Finally, Figure 5 considers the five countries that made the greatest contribution to global rioting: China, Egypt, India, Turkey, and the United States, which together accounted for one-quarter of the world’s riots between 2011 and 2016. I also include France because it is mentioned by Mason, Badiou, and Clover—rioting in the banlieues being a favorite piece of evidence for those who claim we are living through a period of unprecedented militancy. Of the six cases, Turkey is the only example of an extraordinary level of per-capita rioting, relative both to peaceful protests and its own history. In China, India, and the United States, rioting in 2011–16 surged relative to the preceding few decades, but remained far below each country’s historical highwater mark. In each case, peaceful demonstrations substantially exceeded riots. France falls somewhat within this group, although its recent riots are comparable to its highest peaks in the 1940s and 1968.

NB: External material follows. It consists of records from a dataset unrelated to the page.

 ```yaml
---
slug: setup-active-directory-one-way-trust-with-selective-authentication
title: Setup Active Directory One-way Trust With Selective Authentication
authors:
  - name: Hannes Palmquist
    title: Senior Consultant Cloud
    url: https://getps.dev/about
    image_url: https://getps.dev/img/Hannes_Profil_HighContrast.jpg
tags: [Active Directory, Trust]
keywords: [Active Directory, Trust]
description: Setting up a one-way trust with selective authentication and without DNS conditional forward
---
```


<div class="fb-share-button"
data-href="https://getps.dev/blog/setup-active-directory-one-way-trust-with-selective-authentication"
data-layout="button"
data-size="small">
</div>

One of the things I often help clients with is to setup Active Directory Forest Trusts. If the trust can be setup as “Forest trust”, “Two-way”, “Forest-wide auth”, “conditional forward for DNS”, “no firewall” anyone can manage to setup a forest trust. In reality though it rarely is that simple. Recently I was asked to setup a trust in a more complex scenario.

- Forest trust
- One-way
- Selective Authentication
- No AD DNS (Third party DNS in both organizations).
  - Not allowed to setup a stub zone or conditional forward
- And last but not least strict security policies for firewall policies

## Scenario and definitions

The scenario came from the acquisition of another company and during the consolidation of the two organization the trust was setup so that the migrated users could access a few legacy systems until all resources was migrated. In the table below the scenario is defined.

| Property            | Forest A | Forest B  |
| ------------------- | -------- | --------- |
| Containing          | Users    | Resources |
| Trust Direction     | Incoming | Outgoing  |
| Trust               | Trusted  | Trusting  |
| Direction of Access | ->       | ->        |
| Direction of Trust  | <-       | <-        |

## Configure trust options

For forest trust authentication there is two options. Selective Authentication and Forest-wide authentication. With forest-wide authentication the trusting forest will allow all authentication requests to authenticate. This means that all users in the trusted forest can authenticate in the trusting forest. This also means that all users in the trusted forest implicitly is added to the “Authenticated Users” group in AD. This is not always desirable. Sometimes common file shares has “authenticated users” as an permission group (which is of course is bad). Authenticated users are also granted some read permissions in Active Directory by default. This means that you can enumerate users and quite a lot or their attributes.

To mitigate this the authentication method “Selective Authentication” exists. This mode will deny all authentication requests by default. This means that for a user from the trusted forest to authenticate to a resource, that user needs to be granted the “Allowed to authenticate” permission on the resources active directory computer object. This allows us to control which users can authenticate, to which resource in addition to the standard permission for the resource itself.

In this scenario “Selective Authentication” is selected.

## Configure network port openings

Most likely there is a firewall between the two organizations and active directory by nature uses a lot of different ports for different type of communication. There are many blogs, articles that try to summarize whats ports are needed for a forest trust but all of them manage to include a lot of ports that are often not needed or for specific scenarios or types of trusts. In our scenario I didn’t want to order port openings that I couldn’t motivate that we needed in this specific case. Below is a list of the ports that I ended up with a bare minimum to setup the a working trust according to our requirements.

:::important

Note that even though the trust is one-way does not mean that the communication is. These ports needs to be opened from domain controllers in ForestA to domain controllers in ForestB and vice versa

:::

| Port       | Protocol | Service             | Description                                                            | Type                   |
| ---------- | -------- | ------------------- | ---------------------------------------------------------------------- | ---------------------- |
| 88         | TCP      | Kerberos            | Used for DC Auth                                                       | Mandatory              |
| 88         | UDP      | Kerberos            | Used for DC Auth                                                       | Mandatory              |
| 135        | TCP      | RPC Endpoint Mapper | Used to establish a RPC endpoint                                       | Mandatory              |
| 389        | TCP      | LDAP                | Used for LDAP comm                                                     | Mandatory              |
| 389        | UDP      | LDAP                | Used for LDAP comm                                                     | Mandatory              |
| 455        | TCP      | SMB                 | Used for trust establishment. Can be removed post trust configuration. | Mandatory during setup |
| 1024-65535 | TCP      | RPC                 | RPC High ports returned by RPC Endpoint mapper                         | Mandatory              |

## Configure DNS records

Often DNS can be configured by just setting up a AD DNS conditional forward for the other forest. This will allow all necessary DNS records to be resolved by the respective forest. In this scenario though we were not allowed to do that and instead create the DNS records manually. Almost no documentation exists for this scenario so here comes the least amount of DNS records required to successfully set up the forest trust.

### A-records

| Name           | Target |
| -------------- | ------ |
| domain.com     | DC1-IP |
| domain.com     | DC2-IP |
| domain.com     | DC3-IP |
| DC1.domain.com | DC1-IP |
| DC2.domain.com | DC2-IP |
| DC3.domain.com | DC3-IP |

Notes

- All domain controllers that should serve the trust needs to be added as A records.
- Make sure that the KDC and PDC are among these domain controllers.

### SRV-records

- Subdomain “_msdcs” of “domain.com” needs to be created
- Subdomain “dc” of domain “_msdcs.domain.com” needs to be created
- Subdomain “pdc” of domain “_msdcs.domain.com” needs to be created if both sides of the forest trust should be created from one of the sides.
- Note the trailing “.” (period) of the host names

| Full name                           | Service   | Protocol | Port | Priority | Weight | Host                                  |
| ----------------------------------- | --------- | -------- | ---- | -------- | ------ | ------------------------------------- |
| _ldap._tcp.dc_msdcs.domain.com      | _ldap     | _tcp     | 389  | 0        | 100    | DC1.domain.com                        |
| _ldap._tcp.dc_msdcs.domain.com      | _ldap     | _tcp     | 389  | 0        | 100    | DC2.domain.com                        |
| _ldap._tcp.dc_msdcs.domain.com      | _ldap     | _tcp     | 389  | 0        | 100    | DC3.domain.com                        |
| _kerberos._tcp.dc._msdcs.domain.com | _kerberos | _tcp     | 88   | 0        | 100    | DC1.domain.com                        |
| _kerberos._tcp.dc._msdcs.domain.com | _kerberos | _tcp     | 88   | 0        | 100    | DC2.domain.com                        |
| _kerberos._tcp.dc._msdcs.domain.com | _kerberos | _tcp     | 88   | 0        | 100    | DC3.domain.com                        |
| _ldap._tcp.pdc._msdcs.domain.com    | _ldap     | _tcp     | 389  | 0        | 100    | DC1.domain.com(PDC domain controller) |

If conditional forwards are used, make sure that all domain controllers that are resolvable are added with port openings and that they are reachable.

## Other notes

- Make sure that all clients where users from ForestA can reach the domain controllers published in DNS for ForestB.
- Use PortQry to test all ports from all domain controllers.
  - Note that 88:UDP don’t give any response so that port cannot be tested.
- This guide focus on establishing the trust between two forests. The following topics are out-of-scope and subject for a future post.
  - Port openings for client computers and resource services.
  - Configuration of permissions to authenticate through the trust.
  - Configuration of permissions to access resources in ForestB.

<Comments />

The quantity of riots around the world has certainly spiked since 2011, but the raw number of riots has been widely misunderstood. Why, then, have so few people chosen to riot over the past several decades?
As with most complex political phenomena, there are likely multiple causes. Many states have become much stronger, especially in terms of surveillance, which would increase the risks of rioting while making peaceful, legal demonstrations more attractive. Many countries have democratized over the past several decades, and many developing countries now have rapidly rising middle classes. Both of these dynamics likely push individuals toward legal, cooperative forms of political activity, and away from militant, anti-systemic types of activity. A final, more speculative possibility—and the subject of my own research—is that modern information technology, especially in communications and mass media, tends to pacify certain psychological and behavioral circuits that historically led human beings to principled rebellion against systemic injustices.
Scholars, of course, will continue to debate the causes and consequences of recent trends in global rioting. If there is one conclusion we can draw at present, it is that the appearance of increased rioting almost certainly hides more than it reveals.